Arcoiris Sandoval is a jazz pianist and composer residing in New York City originally from Tucson, Arizona. She is the leader of the Sonic Asylum trio and quintet, Co Director of the environmentally motivated orchestra The D.O.M.E. Experience along with bassist Mimi Jones and is the Musical Director for vocalist Allan Harris. She obtained her Master’s degree in jazz piano performance from the Manhattan School of Music and has won 2013 and 2015 ASCAP young jazz composer awards in addition to being a semifinalist at in the Montreux Solo Jazz Piano competition in 2012, a participant in the Mary Lou Williams Festival, Betty Carter Jazz Ahead and the Metropole Orkest Arrangers Workshop. Her arrangement of Richard Bona’s “Please Don’t Stop” was performed by the Metropole Orkest at the 2016 BBC Proms tribute to Quincy Jones. She performs at major festivals and clubs around the world with vocalist Allan Harris as well as with her own projects. She is a Next Jazz Legacy nominee, and is a recipient of the 2021 Chamber Music America Performance plus grant. She released her debut Sonic Asylum Trio album in 2018 with MEII Enterprises entitled “First Voyage” – featuring Marty Kenney on bass and Allan Mednard on drums and it won a Global Music Award.

Martignon’s abilities as a pianist have always been enriched by his interest in varied musical genres. He paid for his studies of classical piano and composition at the prestigious Freiburger Musikhochschule in Germany by performing with the best Afro-Cuban and Brazilian bands of Europe, backing stars such as Celia Cruz and Ismael Quintana on their European tours, and recording with Tata Güiness and Arturo Sandoval. Hector studied contemporary composition with masters like Gyorgi Ligetti, Luigi Nono and Karl Heinz Stockhausen. He performs as a jazz and classical music pianist worldwide, and is as at home with modern jazz as he is with the music of Chopin, Bach and Debussy.

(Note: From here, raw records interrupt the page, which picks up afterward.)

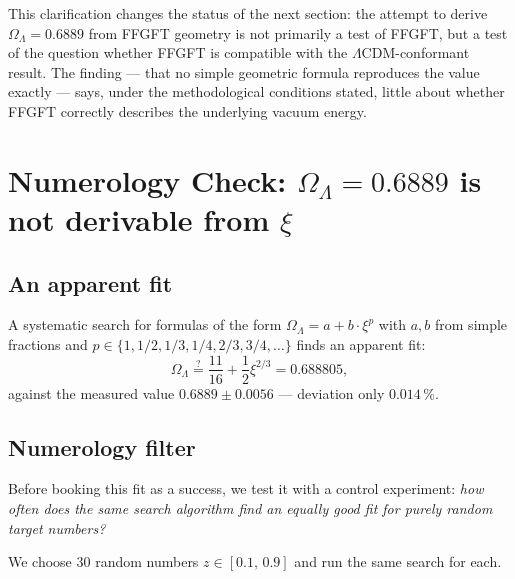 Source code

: This clarification changes the status of the next section: the attempt to derive \(\Omega_\Lambda = 0.6889\) from FFGFT geometry is not primarily a test of FFGFT, but a test of the question whether FFGFT is compatible with the \(\Lambda\)CDM-conformant result. The finding --- that no simple geometric formula reproduces the value exactly --- says, under the methodological conditions stated, little about whether FFGFT correctly describes the underlying vacuum energy.

\section[Numerology check: Omega-Lambda is not derivable from xi]{Numerology Check: \texorpdfstring{\(\Omega_\Lambda = 0.6889\)}{Omega-Lambda = 0.6889} is not derivable from \texorpdfstring{\(\xi\)}{xi}}
\label{sec:numerologie}

\subsection{An apparent fit}

A systematic search for formulas of the form \(\Omega_\Lambda = a + b \cdot \xi^p\) with \(a, b\) from simple fractions and \(p \in \{1, 1/2, 1/3, 1/4, 2/3, 3/4, \dots\}\) finds an apparent fit:
\begin{equation}
\Omega_\Lambda \stackrel{?}{=} \frac{11}{16} + \frac{1}{2} \xi^{2/3} = 0.688805,
\end{equation}
against the measured value \(0.6889 \pm 0.0056\) --- deviation only \(0.014\,\%\).

\subsection{Numerology filter}

Before booking this fit as a success, we test it with a control experiment: \emph{how often does the same search algorithm find an equally good fit for purely random target numbers?}

We choose 30 random numbers \(z \in [0.1,\, 0.9]\) and run the same search for each.

\begin{table}[h]
\centering
\caption{Numerology filter: distribution of random ``hits''}
\end{table}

Cuban-born pianist Axel Tosca is a dynamic performer known for his genre-bending mix of Jazz, Latin, and Timba music. Born in Cuba in 1983, he grew up in a prestigious musical family. His mother (and companion for this festival) is the renowned Trova singer Xiomara Laugart and his father, the folk singer-guitarist Alberto Tosca. Introduced to guitar at age four, Tosca was also playing piano by age seven and soon joined his parents on-stage. At music school, one of his teachers was Miriam Valdez, the daughter of Cuban piano legends Bebo Valdes and sister of Chucho Valdes. In addition to classical music, jazz, and Latin traditions, he also discovered hip-hop and played with The Roots when they toured Cuba. Tosca won multiple piano competitions at home, then he moved to the United States in 2005. In Las Vegas, he joined the Havana Nights revue and played for two years at the world-famous Stardust Casino and Resort. Tosca has worked with George Clinton, BeBe Winans, Mae-Sun, Steve Gadd, Ray Chew, Lenny White, Pino Palladino, Giovanni Hidalgo, Jocelyn Brown, Karren Wheeler, Monique Bingham, Godwin Lewis and J Balvin and Bad Bunny, among others. 

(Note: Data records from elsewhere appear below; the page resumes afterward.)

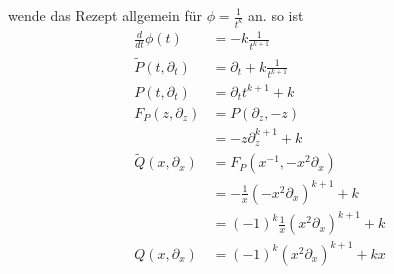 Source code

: \begin{comment}
warum sind diese wichtig??
\end{comment}

wende das Rezept allgemein für $\phi=\frac{1}{t^k}$ an.
so ist 
\begin{align*}
\frac{d}{dt}\phi(t)    &=-k\frac{1}{t^{k+1}}\\
\tilde P(t,\partial_t) &=\partial_t+k\frac{1}{t^{k+1}} \\
P(t,\partial_t)        &=\partial_tt^{k+1}+k \\
F_P(z,\partial_z)      &=P(\partial_z,-z)\\
                       &=-z\partial_z^{k+1}+k\\
\tilde Q(x,\partial_x) &=F_P(x^{-1},-x^2\partial_x) \\
                       &=-\frac{1}{x}(-x^2\partial_x)^{k+1}+k\\
                       &=(-1)^{k}\frac{1}{x}(x^2\partial_x)^{k+1}+k\\
Q(x,\partial_x)        &=(-1)^{k}(x^2\partial_x)^{k+1}+kx
\end{align*}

Xiomara Laugart was born in Guantanamo province of Cuba in 1960. She began her career at the age of 15, performing several different expressions of traditional and contemporary Cuban music. In the 1980s, she entered the Adolfo Guzmán Contest for Cuban Music where she was granted the highest award. She went on to win other international awards at Poland’s Sopot Festival in 1985, and at Germany’s Dresden Festival in 1986. After recording self-titled albums in Cuba, she moved to Rome and later to New York. Soon after, Laugart was invited to be the guest singer on Deep Rumba by Kip Hanrahan, Latin Lullaby by Ellipsis Art, and on Jacky Terrason’s album What It Is. Laugart is known for her work with the group Yerba Buena, whose first album President Alien was nominated for a Grammy Award. Yerba Buena’s second album Island Life, a brilliant mix of rhythms to which Laugart added her African and Caribbean legacy, was released in 2005. She was cast in 2007 as Celia Cruz in the Off-Broadway musical, Celia: The Life and Music of Celia Cruz, a tribute to the life of the late Cuban-American singer, which ran at New World Stages until May 2008. On Tears and Rumba, her third album on Chesky Records, Xiomara Laugart performed some Cuban classics from the golden era of the 1920s. Tears and Rumba is an introduction to the singer-songwriter’s driven trova style from the city of Santiago and features works by two extremely influential composers of that era, María Teresa Vera and Miguel Matamoros. Axel Tosca Laugart, the singer’s son, was responsible for the new arrangements.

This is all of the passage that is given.